Bitcoin has drawn a new valuation argument from Bitwise, as rising sovereign debt pressures keep bond markets under strain and strengthen the case for BTC as a macro hedge.

Summary

  • Bitwise said rising sovereign debt pressure could strengthen Bitcoin’s role as a hedge against macroeconomic risk.
  • The OECD expects governments and companies to borrow about $29 trillion in 2026, as refinancing needs continue to rise.
  • Bitwise cited Greg Foss’s model, which puts Bitcoin’s theoretical fair value at around $224,000 if adoption expands.

Bitwise said in a new report that deeper investor concern over government debt could widen Bitcoin’s perceived undervaluation. The asset manager linked the argument to stress in global bond markets, where governments and companies face a much heavier borrowing calendar in 2026.

Bitwise links Bitcoin case to debt pressure

According to Bitwise, the OECD expects public and corporate borrowers to raise about $29 trillion in 2026. The estimate is 17% higher than 2024 levels and nearly twice the amount raised a decade earlier.

The report added that about 78% of OECD governments’ borrowing will go toward refinancing existing debt rather than funding new spending. Bitwise said this refinancing burden may raise investor concerns about sovereign balance sheets if yields remain elevated.

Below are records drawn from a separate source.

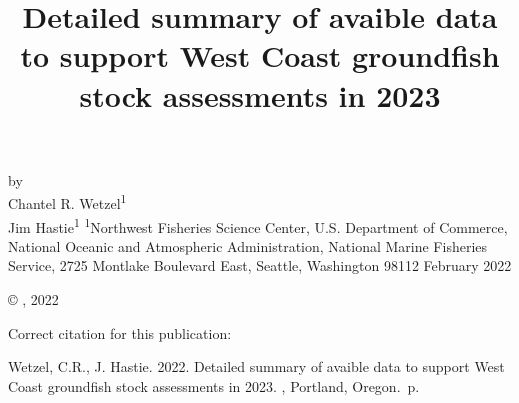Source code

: \documentclass[11pt,
  english,
  letterpaper,
]{article}
\date{}
\newcommand{\trTitle}{Detailed summary of avaible data to support West Coast groundfish stock assessments in 2023}
\newcommand{\trYear}{2022}
\newcommand{\trMonth}{February}
\newcommand{\trAuthsBack}{Wetzel, C.R., J. Hastie}
\newcommand{\trCitation}{
\begin{hangparas}{1em}{1}
\trAuthsBack{}. \trYear{}. \trTitle{}. \glsentrylong{pfmc}, Portland, Oregon. \pageref{LastPage}{}\,p.
\end{hangparas}}
\begin{document}

\renewcommand*{\thefootnote}{\fnsymbol{footnote}}

\small
\thispagestyle{empty}
\noindent
\begin{center}
\title{Detailed summary of avaible data to support West Coast groundfish stock assessments in 2023}
\vspace{1.5cm}
{\Large\textbf{}}
\vfill
by\\
Chantel R. Wetzel\textsuperscript{1}\\
Jim Hastie\textsuperscript{1}\vfill
\textsuperscript{1}Northwest Fisheries Science Center, U.S. Department of Commerce, National Oceanic and Atmospheric Administration, National Marine Fisheries Service, 2725 Montlake Boulevard East, Seattle, Washington 98112\vfill
\trMonth{} \trYear{}
\end{center}
\clearpage

\thispagestyle{empty}
\vspace*{\fill}
\begin{center}
\copyright{} , \trYear{}\\
\end{center}
\par
\bigskip
\noindent
Correct citation for this publication:
\bigskip
\par
\trCitation{}
\clearpage


\tableofcontents\clearpage
\label{TRlastRoman}
\clearpage

\newpage
\thispagestyle{empty} %

\pagestyle{plain}  %
\renewcommand*{\thefootnote}{\arabic{footnote}}  %
\setcounter{footnote}{0}  %
\renewcommand{\headrulewidth}{0.5pt}
\renewcommand{\footrulewidth}{0.5pt}

\newcommand{\lt}{\ensuremath <}
\newcommand{\gt}{\ensuremath >}
\end{document}
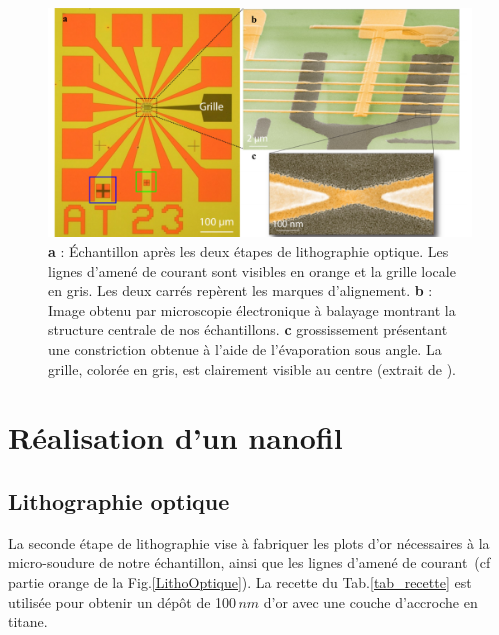 \begin{figure}
\centering \includegraphics[scale=0.45]{Fabrication/FinalResult/FinalResult.pdf}
\caption{\textbf{a} : Échantillon après les deux étapes de lithographie optique. Les lignes d'amené de courant sont visibles en orange et la grille locale en gris. Les deux carrés repèrent les marques d'alignement. \textbf{b} : Image obtenu par microscopie électronique à balayage montrant la structure centrale de nos échantillons. \textbf{c} grossissement présentant une constriction obtenue à l'aide de l'évaporation sous angle. La grille, colorée en gris, est clairement visible au centre (extrait de \cite{RochPhD}).}
\label{FinalResult}
\end{figure}






\section{Réalisation d'un nanofil}

\subsection{Lithographie optique}

La seconde étape de lithographie vise à fabriquer les plots d'or nécessaires à la micro-soudure de notre échantillon, ainsi que les lignes d'amené de courant~(cf partie orange de la Fig.\ref{LithoOptique}). La recette du Tab.\ref{tab_recette}  est utilisée pour obtenir un dép\^ot de 100$\,nm$ d'or avec une couche d'accroche en titane. 



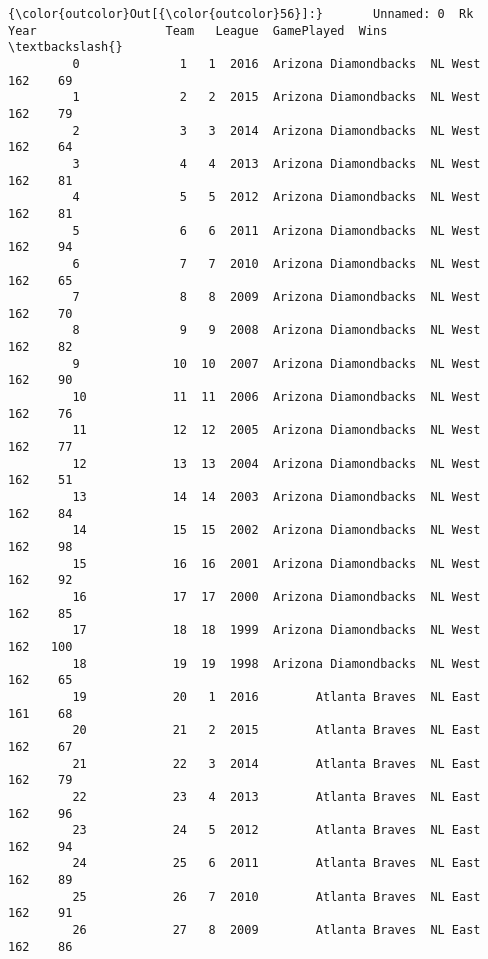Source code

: \documentclass[11pt]{article}
\begin{document}
\begin{Verbatim}[commandchars=\\\{\}]
{\color{outcolor}Out[{\color{outcolor}56}]:}       Unnamed: 0  Rk  Year                  Team   League  GamePlayed  Wins  \textbackslash{}
         0              1   1  2016  Arizona Diamondbacks  NL West         162    69   
         1              2   2  2015  Arizona Diamondbacks  NL West         162    79   
         2              3   3  2014  Arizona Diamondbacks  NL West         162    64   
         3              4   4  2013  Arizona Diamondbacks  NL West         162    81   
         4              5   5  2012  Arizona Diamondbacks  NL West         162    81   
         5              6   6  2011  Arizona Diamondbacks  NL West         162    94   
         6              7   7  2010  Arizona Diamondbacks  NL West         162    65   
         7              8   8  2009  Arizona Diamondbacks  NL West         162    70   
         8              9   9  2008  Arizona Diamondbacks  NL West         162    82   
         9             10  10  2007  Arizona Diamondbacks  NL West         162    90   
         10            11  11  2006  Arizona Diamondbacks  NL West         162    76   
         11            12  12  2005  Arizona Diamondbacks  NL West         162    77   
         12            13  13  2004  Arizona Diamondbacks  NL West         162    51   
         13            14  14  2003  Arizona Diamondbacks  NL West         162    84   
         14            15  15  2002  Arizona Diamondbacks  NL West         162    98   
         15            16  16  2001  Arizona Diamondbacks  NL West         162    92   
         16            17  17  2000  Arizona Diamondbacks  NL West         162    85   
         17            18  18  1999  Arizona Diamondbacks  NL West         162   100   
         18            19  19  1998  Arizona Diamondbacks  NL West         162    65   
         19            20   1  2016        Atlanta Braves  NL East         161    68   
         20            21   2  2015        Atlanta Braves  NL East         162    67   
         21            22   3  2014        Atlanta Braves  NL East         162    79   
         22            23   4  2013        Atlanta Braves  NL East         162    96   
         23            24   5  2012        Atlanta Braves  NL East         162    94   
         24            25   6  2011        Atlanta Braves  NL East         162    89   
         25            26   7  2010        Atlanta Braves  NL East         162    91   
         26            27   8  2009        Atlanta Braves  NL East         162    86   

\end{Verbatim}
\end{document}
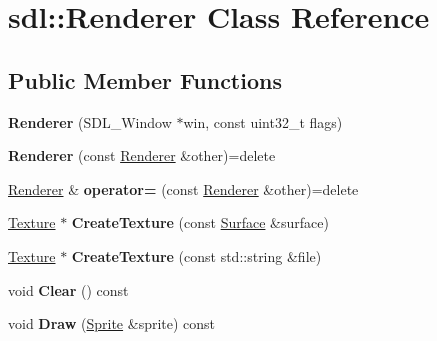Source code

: \hypertarget{classsdl_1_1Renderer}{\section{sdl\-:\-:Renderer Class Reference}
\label{classsdl_1_1Renderer}
}
\subsection*{Public Member Functions}
\begin{DoxyCompactItemize}
\item 
\hypertarget{classsdl_1_1Renderer_ab59359fea7ca532fb77150ddd94b43bb}{{\bfseries Renderer} (S\-D\-L\-\_\-\-Window $\ast$win, const uint32\-\_\-t flags)}\label{classsdl_1_1Renderer_ab59359fea7ca532fb77150ddd94b43bb}

\item 
\hypertarget{classsdl_1_1Renderer_a3ca6bc204c8a7572f94c2f7f217b83c3}{{\bfseries Renderer} (const \hyperlink{classsdl_1_1Renderer}{Renderer} \&other)=delete}\label{classsdl_1_1Renderer_a3ca6bc204c8a7572f94c2f7f217b83c3}

\item 
\hypertarget{classsdl_1_1Renderer_a61c72fdb028a6661dc1af381f00e661e}{\hyperlink{classsdl_1_1Renderer}{Renderer} \& {\bfseries operator=} (const \hyperlink{classsdl_1_1Renderer}{Renderer} \&other)=delete}\label{classsdl_1_1Renderer_a61c72fdb028a6661dc1af381f00e661e}

\item 
\hypertarget{classsdl_1_1Renderer_ae26bde56ec21c25d2902564a222f4cc7}{\hyperlink{classsdl_1_1Texture}{Texture} $\ast$ {\bfseries Create\-Texture} (const \hyperlink{classsdl_1_1Surface}{Surface} \&surface)}\label{classsdl_1_1Renderer_ae26bde56ec21c25d2902564a222f4cc7}

\item 
\hypertarget{classsdl_1_1Renderer_ae8f7d916f811326862659480588dd849}{\hyperlink{classsdl_1_1Texture}{Texture} $\ast$ {\bfseries Create\-Texture} (const std\-::string \&file)}\label{classsdl_1_1Renderer_ae8f7d916f811326862659480588dd849}

\item 
\hypertarget{classsdl_1_1Renderer_a09e76267aa287255d5c09982d5483e6a}{void {\bfseries Clear} () const }\label{classsdl_1_1Renderer_a09e76267aa287255d5c09982d5483e6a}

\item 
\hypertarget{classsdl_1_1Renderer_a16bb42c4d6908311c393511e5f6d5cdf}{void {\bfseries Draw} (\hyperlink{classsdl_1_1Sprite}{Sprite} \&sprite) const }\label{classsdl_1_1Renderer_a16bb42c4d6908311c393511e5f6d5cdf}


\end{DoxyCompactItemize}
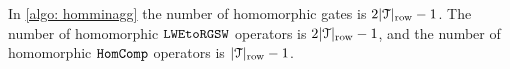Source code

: \begin{lemma}
    In \cref{algo: homminagg}
    the number of homomorphic \cmux gates is 
    $2\dbtabrowsize - 1$. 
    The number of homomorphic 
    $\cb$ operators is 
    $2\dbtabrowsize -1$,
    and the number of homomorphic 
    $\homcomp$ operators is
    $\dbtabrowsize -1$.
    \label{lemma: homminagg}
\end{lemma}



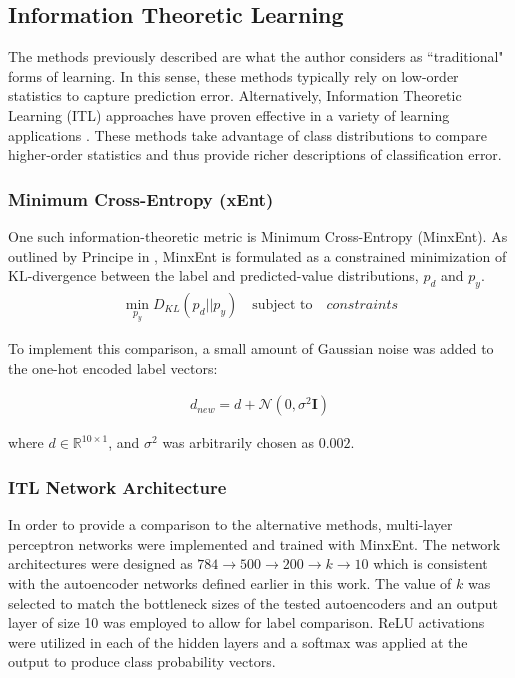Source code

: \documentclass[conference]{IEEEtran}
\begin{document}
	 
	 
	 \subsection{Information Theoretic Learning}
	 The methods previously described are what the author considers as ``traditional" forms of learning.  In this sense, these methods typically rely on low-order statistics to capture prediction error.  Alternatively, Information Theoretic Learning (ITL) approaches have proven effective in a variety of learning applications \cite{Principe2010ITL}.  These methods take advantage of class distributions to compare higher-order statistics and thus provide richer  descriptions of classification error.
	 
	 \subsubsection*{Minimum Cross-Entropy (xEnt)}
	 One such information-theoretic metric is Minimum Cross-Entropy (MinxEnt).  As outlined by Principe in \cite{Principe2010ITL}, MinxEnt is formulated as a constrained minimization of KL-divergence between the label and predicted-value distributions, $p_d$ and $p_y$. 
	 \begin{align}
	 	\min_{p_y}D_{KL}(p_d||p_y) \quad \text{subject to} \quad constraints
	 \end{align} 
	 
	 \noindent To implement this comparison, a small amount of Gaussian noise was added to the one-hot encoded label vectors:
	 
	 \begin{align}
	 	d_{new} = d + \mathcal{N}(0,\sigma^2\mathbf{I})
	 \end{align}
	 
	 \noindent where $d\in\mathbb{R}^{10\times1}$, and $\sigma^2$ was arbitrarily chosen as $0.002$.
	 
	 \subsubsection*{ITL Network Architecture}
	 In order to provide a comparison to the alternative methods, multi-layer perceptron networks were implemented and trained with MinxEnt.  The network architectures were designed as $784 \rightarrow 500 \rightarrow 200 \rightarrow k \rightarrow 10$ which is consistent with the autoencoder networks defined earlier in this work.  The value of $k$ was selected to match the bottleneck sizes of the tested autoencoders and an output layer of size 10 was employed to allow for label comparison.  ReLU activations were utilized in each of the hidden layers and a softmax was applied at the output to produce class probability vectors.
	 
\end{document}
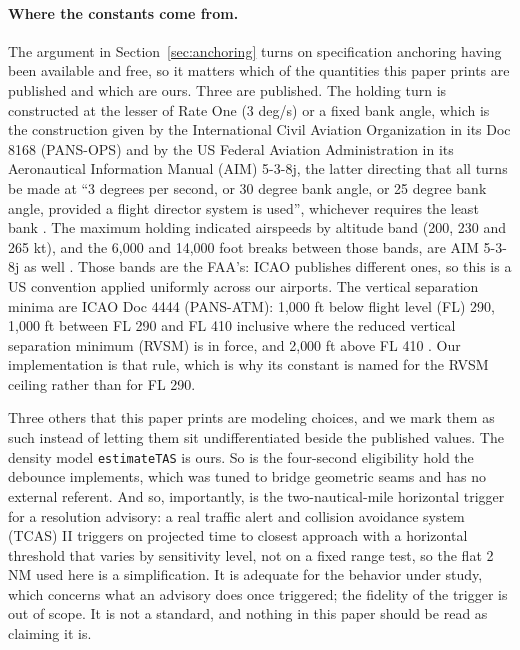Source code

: \documentclass[12pt]{article}
\begin{document}
\paragraph{Where the constants come from.} The argument in
Section~\ref{sec:anchoring} turns on specification anchoring having been
available and free, so it matters which of the quantities this paper prints are
published and which are ours. Three are published. The holding turn is
constructed at the lesser of Rate One (3 deg/s) or a fixed bank angle, which is
the construction given by the International Civil Aviation Organization in its
Doc 8168 (PANS-OPS) \cite{skybraryhold} and by the US Federal Aviation
Administration in its Aeronautical Information Manual (AIM) 5-3-8j, the latter directing that all turns be made at ``3 degrees per
second, or 30 degree bank angle, or 25 degree bank angle, provided a flight
director system is used'', whichever requires the least bank \cite{faaaim2026}.
The maximum holding indicated airspeeds by altitude band (200, 230 and 265 kt),
and the 6{,}000 and 14{,}000 foot breaks between those bands, are AIM 5-3-8j as
well \cite{faaaim2026}. Those bands are the FAA's: ICAO publishes different ones,
so this is a US convention applied uniformly across our airports. The vertical
separation minima are ICAO Doc 4444 (PANS-ATM): 1{,}000 ft below flight level
(FL) 290,
1{,}000 ft between FL 290 and FL 410 inclusive where the reduced vertical
separation minimum (RVSM) is in force, and
2{,}000 ft above FL 410 \cite{icaorvsm2002}. Our implementation is that rule,
which is why its constant is named for the RVSM ceiling rather than for FL 290.

Three others that this paper prints are modeling choices, and we mark them as such instead of letting them sit undifferentiated beside the
published values. The density model \texttt{estimateTAS} is ours. So is the
four-second eligibility hold the debounce implements, which was tuned to bridge
geometric seams and has no external referent. And so, importantly, is the
two-nautical-mile horizontal trigger for a resolution advisory: a real traffic
alert and collision avoidance system (TCAS) II
triggers on projected time to closest approach with a horizontal threshold that
varies by sensitivity level, not on a fixed range test, so the flat 2 NM used here
is a simplification. It is adequate for the behavior under study, which concerns what an advisory does
once triggered; the fidelity of the trigger is out of scope. It is not a standard,
and nothing in this paper should be read as claiming it is.
\end{document}
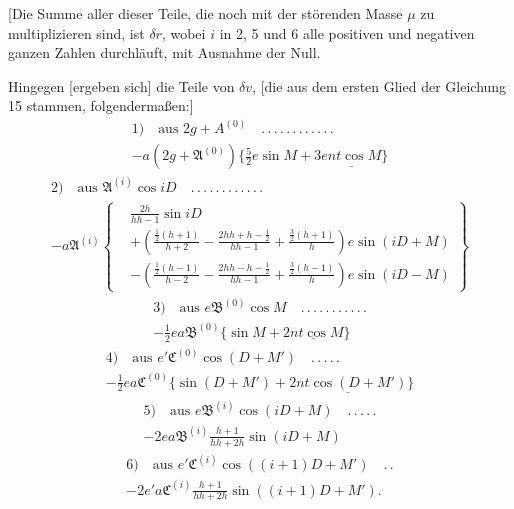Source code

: [Die Summe aller dieser Teile, die noch mit der störenden Masse \(\mu\) zu multiplizieren sind, ist \(\delta r\), wobei \(i\) in 2, 5 und 6 alle positiven und negativen ganzen Zahlen durchläuft, mit Ausnahme der Null.

Hingegen [ergeben sich] die Teile von \(\delta v\), [die aus dem ersten Glied der Gleichung 15 stammen, folgendermaßen:]
\[
\begin{gathered}
1)\quad\text{aus }2g+A^{(0)}\quad .\, .\, .\, .\, .\, .\, .\, .\, .\, .\, .\, .\\[.5ex]
-a(2g+\mathfrak A^{(0)})\{\tfrac52e\sin M+\underline{3ent\cos M\}}
\end{gathered}
\]
\[
\begin{gathered}
2)\quad\text{aus }\mathfrak A^{(i)}\cos iD\quad .\, .\, .\, .\, .\, .\, .\, .\, .\, .\, .\, .\\[.5ex]
-a\mathfrak A^{(i)}\left\{\begin{aligned}
&\frac{2h}{hh-1}\sin iD\\
&+\left(\frac{\tfrac12(h+1)}{h+2}-\frac{2hh+h-\tfrac12}{hh-1}+\frac{\tfrac32(h+1)}h\right)e\sin(iD+M)\\
&-\left(\frac{\tfrac12(h-1)}{h-2}-\frac{2hh-h-\tfrac12}{hh-1}+\frac{\tfrac32(h-1)}h\right)e\sin(iD-M)
\end{aligned}\right\}
\end{gathered}
\]
\[
\begin{gathered}
3)\quad\text{aus }e\mathfrak B^{(0)}\cos M\quad .\, .\, .\, .\, .\, .\, .\, .\, .\, .\, .\\[.5ex]
-\tfrac12ea\mathfrak B^{(0)}\{\sin M+\underline{2nt\cos M}\}
\end{gathered}
\]
\[
\begin{gathered}
4)\quad\text{aus }e'\mathfrak C^{(0)}\cos(D+M')\quad .\, .\, .\, .\, .\\[.5ex]
-\tfrac12ea\mathfrak C^{(0)}\{\sin(D+M')+\underline{2nt\cos(D+M')}\}
\end{gathered}
\]
\[
\begin{gathered}
5)\quad\text{aus }e\mathfrak B^{(i)}\cos(iD+M)\quad .\, .\, .\, .\, .\\[.5ex]
-2ea\mathfrak B^{(i)}\frac{h+1}{hh+2h}\sin(iD+M)
\end{gathered}
\]
\[
\begin{gathered}
6)\quad\text{aus }e'\mathfrak C^{(i)}\cos((i+1)D+M')\quad .\, .\\[.5ex]
-2e'a\mathfrak C^{(i)}\frac{h+1}{hh+2h}\sin((i+1)D+M').
\end{gathered}
\]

In that setting, Bitwise said Bitcoin could attract more attention from investors looking for assets outside government credit systems. The firm did not present the view as a direct price forecast, but it said the macro setup could improve Bitcoin’s hedge narrative.

Japan remains a key bond market test

Japan received special attention in the Bitwise report because of its high debt load and rising bond yields. Bitwise noted that Japan’s public debt stands at nearly 230% of GDP, placing it among the highest debt burdens of major economies.

The firm said Japan’s 10-year government bond yield recently climbed to 2.78%, while its 30-year yield reached a record high. By Tuesday, Bitwise noted that the 10-year Japanese yield stood at 2.66%.

At the same time, Japanese investors hold around $1.2 trillion in US Treasurys, according to the report. Bitwise said higher yields at home now make foreign bonds less attractive after currency hedging costs.

The firm compared Japan’s 10-year yield of 2.66% with the 2.19% yield available on yen-hedged 10-year US Treasurys. Bitwise said this gap could encourage Japanese capital to return to domestic bonds.

US yields add to sovereign risk concerns

The report said the pressure is not limited to Japan. Bitwise noted that US 30-year Treasury yields reached 5.11% on May 11, the highest level since 2007.

Bitwise also cited sovereign risk premiums measured through 10-year swap spreads. The firm said those premiums have risen to their highest levels since the European debt crisis of 2011 and 2012.

While Bitwise said tighter financial conditions may weigh on Bitcoin in the short run, it also said a serious disruption in the bond market could force central banks to provide liquidity. Under that scenario, the firm said Bitcoin could benefit if investors expect fiat liquidity to rise again.

Bitcoin fair value model reaches $224,000

Bitwise cited investor Greg Foss’s sovereign default risk model, which values Bitcoin near $224,000 if it gains wider use as a hedge against government credit risk. The firm stressed that this figure is theoretical and not a formal price target.

The report also said Bitcoin’s path will depend partly on real interest rates, which Bitwise calculated as the Fed Funds rate minus US CPI inflation. Bitwise said Bitcoin performed well during the 2021 bull market as real rates fell, while the 2022 bear market coincided with rising real rates amid aggressive Federal Reserve tightening.

Meanwhile, Bitcoin researcher Sminston said BTC could trade between $90,000 and $255,000 by the end of 2026. Sminston based the estimate on the Bitcoin Decay Channel, a logarithmic model that tracks past cycle tops and bottoms.